(Extracted records)
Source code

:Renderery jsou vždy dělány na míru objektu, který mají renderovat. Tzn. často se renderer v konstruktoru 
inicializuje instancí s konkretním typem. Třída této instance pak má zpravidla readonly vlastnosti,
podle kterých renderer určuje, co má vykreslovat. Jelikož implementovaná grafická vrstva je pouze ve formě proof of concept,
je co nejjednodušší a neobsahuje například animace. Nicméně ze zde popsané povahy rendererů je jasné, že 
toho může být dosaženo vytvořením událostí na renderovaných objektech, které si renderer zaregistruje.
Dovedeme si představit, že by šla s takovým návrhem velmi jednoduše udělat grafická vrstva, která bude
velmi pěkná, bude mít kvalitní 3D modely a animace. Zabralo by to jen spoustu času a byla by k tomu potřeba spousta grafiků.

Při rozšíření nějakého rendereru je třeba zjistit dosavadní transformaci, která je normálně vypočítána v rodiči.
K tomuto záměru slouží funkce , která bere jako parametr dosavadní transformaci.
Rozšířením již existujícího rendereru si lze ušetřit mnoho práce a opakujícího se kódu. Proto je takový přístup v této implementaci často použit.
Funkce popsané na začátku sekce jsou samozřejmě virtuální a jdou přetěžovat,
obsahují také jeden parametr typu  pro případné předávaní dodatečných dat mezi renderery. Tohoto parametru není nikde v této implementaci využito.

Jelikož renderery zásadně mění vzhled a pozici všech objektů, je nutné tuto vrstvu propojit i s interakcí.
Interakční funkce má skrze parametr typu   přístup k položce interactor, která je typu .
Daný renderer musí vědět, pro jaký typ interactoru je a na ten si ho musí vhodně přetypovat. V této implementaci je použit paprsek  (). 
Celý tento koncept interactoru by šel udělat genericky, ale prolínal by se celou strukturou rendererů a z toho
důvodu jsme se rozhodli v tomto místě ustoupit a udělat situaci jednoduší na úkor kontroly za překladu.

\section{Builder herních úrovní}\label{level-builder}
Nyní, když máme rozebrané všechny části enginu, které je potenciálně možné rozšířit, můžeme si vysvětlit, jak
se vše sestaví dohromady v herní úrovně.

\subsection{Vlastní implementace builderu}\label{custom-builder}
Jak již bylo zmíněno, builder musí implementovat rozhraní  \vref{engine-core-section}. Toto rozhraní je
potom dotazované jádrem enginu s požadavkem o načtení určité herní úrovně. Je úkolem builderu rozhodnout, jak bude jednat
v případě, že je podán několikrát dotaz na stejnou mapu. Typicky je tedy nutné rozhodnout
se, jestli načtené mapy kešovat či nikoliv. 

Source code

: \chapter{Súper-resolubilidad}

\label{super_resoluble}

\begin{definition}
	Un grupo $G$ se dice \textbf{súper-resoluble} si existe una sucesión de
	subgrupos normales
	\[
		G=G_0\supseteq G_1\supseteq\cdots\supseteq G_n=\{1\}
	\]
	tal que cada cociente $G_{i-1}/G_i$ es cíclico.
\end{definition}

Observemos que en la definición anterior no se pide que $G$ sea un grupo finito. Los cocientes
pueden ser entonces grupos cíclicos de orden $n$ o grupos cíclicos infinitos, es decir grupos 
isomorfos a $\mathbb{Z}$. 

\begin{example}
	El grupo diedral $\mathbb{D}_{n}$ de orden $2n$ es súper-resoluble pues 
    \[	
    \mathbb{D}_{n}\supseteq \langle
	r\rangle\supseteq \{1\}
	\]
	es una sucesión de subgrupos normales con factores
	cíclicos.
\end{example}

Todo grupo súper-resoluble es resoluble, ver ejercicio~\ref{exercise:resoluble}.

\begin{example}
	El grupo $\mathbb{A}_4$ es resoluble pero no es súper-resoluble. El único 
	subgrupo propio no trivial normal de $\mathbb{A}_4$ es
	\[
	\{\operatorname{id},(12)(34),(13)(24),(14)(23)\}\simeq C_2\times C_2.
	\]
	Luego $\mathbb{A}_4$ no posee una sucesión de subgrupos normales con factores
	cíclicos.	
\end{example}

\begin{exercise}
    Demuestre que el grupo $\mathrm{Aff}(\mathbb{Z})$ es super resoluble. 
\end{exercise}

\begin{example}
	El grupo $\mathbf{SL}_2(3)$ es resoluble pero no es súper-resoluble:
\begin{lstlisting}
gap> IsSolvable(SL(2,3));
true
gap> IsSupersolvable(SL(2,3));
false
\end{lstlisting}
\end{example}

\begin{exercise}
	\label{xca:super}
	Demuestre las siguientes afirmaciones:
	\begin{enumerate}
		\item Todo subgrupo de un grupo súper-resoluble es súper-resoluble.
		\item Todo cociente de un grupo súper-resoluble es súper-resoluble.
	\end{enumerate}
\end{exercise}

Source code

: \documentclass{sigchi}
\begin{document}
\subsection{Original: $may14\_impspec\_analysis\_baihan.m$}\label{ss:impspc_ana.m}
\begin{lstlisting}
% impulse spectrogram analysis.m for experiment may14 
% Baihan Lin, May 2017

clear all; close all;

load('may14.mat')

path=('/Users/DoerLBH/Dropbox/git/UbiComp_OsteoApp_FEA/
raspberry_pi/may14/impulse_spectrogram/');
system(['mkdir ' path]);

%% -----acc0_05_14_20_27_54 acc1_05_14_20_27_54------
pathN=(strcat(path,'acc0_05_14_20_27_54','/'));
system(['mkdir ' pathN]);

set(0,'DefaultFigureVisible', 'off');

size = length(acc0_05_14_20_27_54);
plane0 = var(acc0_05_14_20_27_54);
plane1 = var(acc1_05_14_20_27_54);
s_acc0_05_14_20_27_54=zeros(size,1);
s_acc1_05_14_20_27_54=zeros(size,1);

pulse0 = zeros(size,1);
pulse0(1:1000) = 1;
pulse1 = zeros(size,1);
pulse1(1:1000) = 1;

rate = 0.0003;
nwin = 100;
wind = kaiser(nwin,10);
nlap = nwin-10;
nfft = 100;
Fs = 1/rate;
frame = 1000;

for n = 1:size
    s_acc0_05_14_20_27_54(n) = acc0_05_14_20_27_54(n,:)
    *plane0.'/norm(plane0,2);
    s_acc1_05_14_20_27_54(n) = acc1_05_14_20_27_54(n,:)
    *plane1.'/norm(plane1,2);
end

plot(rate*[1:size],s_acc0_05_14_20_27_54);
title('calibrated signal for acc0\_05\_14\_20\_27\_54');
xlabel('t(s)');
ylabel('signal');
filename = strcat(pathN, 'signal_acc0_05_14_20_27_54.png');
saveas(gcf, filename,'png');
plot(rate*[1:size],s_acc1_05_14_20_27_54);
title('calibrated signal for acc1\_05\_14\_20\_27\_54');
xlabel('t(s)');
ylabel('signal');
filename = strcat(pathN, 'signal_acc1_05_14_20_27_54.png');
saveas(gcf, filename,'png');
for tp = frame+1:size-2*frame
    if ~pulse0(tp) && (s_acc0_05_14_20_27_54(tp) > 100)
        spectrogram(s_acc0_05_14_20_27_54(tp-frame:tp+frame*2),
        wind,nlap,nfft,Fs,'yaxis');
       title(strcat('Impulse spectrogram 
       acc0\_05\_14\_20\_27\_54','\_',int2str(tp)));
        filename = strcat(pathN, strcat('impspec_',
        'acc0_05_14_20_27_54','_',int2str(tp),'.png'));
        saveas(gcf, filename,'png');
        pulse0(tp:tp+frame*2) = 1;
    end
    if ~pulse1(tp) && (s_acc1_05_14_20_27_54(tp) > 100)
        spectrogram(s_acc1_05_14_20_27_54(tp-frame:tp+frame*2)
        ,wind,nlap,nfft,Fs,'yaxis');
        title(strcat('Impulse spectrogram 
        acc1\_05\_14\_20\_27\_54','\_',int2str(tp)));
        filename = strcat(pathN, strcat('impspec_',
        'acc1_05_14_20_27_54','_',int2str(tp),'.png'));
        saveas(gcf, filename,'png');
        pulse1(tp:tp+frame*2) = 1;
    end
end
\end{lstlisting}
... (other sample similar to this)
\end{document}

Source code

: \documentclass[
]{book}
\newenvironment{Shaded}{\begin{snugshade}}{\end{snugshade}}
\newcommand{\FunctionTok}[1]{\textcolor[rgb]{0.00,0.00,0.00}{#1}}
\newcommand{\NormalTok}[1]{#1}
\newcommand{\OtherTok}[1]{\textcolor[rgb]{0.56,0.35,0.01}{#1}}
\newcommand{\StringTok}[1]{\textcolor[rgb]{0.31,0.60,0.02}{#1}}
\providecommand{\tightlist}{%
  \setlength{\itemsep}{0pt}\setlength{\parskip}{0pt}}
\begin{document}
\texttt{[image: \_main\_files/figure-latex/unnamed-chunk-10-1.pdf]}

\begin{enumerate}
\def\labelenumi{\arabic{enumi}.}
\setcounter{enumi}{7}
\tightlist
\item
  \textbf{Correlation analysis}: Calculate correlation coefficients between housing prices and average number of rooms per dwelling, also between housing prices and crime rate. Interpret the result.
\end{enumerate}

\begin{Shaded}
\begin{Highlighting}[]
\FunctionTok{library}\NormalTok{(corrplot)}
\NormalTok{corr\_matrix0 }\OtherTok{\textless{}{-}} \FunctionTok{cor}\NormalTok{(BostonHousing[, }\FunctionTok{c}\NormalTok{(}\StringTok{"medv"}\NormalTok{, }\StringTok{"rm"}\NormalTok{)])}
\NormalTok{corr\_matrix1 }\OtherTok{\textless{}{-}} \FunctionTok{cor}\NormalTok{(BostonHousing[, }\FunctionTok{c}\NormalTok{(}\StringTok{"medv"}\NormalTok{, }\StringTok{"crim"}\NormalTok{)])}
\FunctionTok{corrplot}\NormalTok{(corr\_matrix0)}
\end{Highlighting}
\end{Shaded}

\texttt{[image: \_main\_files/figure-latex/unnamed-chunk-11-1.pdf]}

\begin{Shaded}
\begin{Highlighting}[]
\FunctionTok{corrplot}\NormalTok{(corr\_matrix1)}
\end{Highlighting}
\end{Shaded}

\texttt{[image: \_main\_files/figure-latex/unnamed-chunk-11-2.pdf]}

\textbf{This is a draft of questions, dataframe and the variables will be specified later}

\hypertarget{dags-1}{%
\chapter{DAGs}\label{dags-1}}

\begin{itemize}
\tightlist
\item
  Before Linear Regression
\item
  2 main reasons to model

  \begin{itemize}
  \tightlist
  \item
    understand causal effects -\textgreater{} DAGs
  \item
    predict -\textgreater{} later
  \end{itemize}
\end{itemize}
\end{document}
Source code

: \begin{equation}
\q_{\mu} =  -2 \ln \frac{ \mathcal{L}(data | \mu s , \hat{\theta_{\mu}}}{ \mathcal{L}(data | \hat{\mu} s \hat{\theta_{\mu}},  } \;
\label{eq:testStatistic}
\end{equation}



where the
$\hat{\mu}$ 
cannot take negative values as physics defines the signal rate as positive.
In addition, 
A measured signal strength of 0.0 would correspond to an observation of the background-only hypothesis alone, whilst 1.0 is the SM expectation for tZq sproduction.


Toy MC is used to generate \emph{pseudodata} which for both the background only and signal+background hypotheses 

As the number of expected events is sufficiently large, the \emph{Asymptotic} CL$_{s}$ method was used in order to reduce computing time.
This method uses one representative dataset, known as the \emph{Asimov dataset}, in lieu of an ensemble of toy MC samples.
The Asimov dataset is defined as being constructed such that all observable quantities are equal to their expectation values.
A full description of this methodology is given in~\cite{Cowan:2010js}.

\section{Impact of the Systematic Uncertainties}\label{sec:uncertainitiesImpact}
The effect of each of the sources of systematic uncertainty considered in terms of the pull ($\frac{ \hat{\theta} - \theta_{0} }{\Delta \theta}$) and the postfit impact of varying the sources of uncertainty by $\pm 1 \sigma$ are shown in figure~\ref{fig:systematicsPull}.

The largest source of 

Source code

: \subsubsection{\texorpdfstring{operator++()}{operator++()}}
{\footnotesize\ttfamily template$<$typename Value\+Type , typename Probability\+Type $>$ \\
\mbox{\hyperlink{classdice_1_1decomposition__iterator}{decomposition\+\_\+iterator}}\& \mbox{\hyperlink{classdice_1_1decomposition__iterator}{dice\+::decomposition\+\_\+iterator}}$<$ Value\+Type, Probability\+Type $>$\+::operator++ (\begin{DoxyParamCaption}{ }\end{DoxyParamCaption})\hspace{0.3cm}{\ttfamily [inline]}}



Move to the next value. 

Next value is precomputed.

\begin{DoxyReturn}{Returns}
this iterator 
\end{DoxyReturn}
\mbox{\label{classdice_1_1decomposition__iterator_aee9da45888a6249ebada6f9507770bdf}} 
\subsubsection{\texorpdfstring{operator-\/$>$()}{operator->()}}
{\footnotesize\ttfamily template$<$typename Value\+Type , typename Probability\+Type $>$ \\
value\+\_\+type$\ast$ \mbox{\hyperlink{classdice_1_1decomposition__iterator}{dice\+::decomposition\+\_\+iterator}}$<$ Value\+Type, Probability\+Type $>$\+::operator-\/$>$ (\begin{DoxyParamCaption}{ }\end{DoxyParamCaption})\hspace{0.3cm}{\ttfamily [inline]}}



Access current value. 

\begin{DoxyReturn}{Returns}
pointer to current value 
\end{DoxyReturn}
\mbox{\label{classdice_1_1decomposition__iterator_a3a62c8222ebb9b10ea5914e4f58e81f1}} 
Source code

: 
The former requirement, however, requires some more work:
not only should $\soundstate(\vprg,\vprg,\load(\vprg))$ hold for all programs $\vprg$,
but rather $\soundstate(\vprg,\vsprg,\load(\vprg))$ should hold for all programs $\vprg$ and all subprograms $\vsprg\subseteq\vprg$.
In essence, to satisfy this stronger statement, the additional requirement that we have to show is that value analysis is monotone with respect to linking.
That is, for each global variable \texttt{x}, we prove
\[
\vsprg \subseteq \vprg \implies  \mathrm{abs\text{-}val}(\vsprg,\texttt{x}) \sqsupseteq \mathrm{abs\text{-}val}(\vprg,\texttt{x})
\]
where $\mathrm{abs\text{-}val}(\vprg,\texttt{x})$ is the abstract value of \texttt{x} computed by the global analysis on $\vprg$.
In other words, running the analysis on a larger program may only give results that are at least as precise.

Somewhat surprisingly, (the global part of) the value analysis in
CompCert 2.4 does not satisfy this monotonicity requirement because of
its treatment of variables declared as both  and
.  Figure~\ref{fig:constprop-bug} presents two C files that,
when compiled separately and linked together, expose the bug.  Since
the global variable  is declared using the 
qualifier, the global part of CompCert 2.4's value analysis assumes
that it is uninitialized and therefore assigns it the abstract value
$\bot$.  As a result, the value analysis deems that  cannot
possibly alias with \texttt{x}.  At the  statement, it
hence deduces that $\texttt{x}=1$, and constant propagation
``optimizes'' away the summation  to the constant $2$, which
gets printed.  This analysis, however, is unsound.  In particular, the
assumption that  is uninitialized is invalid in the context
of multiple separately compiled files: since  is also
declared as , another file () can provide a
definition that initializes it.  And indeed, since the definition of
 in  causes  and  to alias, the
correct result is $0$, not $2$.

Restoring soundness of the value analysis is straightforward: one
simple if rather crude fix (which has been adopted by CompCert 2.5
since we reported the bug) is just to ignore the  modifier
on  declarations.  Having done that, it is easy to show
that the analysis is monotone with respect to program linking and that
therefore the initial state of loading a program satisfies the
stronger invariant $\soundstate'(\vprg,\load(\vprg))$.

**Directions for this task:**
In the data above, find each line that uses the string "popsané". Copy it.

**Written reply:**
je co nejjednodušší a neobsahuje například animace. Nicméně ze zde popsané povahy rendererů je jasné, že 
Funkce popsané na začátku sekce jsou samozřejmě virtuální a jdou přetěžovat,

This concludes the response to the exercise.